The Windmill of Wijk bij Duurstede (c. 1670) is an oil-on-canvas painting by the Dutch painter Jacob van Ruisdael. It is an example of Dutch Golden Age painting and is now in the collection of the Amsterdam Museum, on loan to the Rijksmuseum.

Subject, date, and provenance
The painting shows Wijk bij Duurstede, a riverside town about 20 kilometers from Utrecht, with a dominating cylindrical windmill, harmonised by the lines of river bank and sails, and the contrasts between light and shadow working together with the intensified concentration of mass and space.  The attention to detail is remarkable. Art historian Seymour Slive reports that both from an aeronautical engineering and a hydrological viewpoint the finest levels of details are correct, in the windmill's sails and the river's waves respectively.
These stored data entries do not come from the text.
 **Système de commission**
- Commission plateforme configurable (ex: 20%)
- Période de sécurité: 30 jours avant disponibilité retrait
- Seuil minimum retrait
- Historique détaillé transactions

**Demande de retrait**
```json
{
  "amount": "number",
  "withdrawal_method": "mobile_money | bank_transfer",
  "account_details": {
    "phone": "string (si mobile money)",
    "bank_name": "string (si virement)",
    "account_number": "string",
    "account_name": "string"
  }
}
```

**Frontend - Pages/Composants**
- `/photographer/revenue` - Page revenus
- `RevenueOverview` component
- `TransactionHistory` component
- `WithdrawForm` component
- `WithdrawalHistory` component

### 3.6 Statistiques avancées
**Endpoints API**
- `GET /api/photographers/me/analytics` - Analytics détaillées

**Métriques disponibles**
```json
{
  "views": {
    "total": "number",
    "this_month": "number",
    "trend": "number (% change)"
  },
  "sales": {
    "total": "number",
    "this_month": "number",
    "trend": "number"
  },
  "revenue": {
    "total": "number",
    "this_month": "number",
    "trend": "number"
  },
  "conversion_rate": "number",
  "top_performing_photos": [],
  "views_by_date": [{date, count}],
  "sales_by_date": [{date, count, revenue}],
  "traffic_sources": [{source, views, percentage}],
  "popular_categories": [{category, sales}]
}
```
It is not known for certain when Ruisdael painted the Windmill. The painting is not dated, as very few of his works are after 1653. Dating subsequent work has therefore been largely detective work and speculation. It is assumed that it was painted in 1670.

Unlike many other Ruisdaels the Windmill seems to have remained in Dutch hands. It was acquired by Adriaan van der Hoop at an unknown date, and bequeathed by him to the new Amsterdam Museum in 1854. Since 30 June 1885 it has been on loan to the Rijksmuseum in Amsterdam. Its enduring popularity is evidenced by card sales at the Rijksmuseum, with the Windmill ranking third after Rembrandt's Night Watch and Vermeer's View of Delft.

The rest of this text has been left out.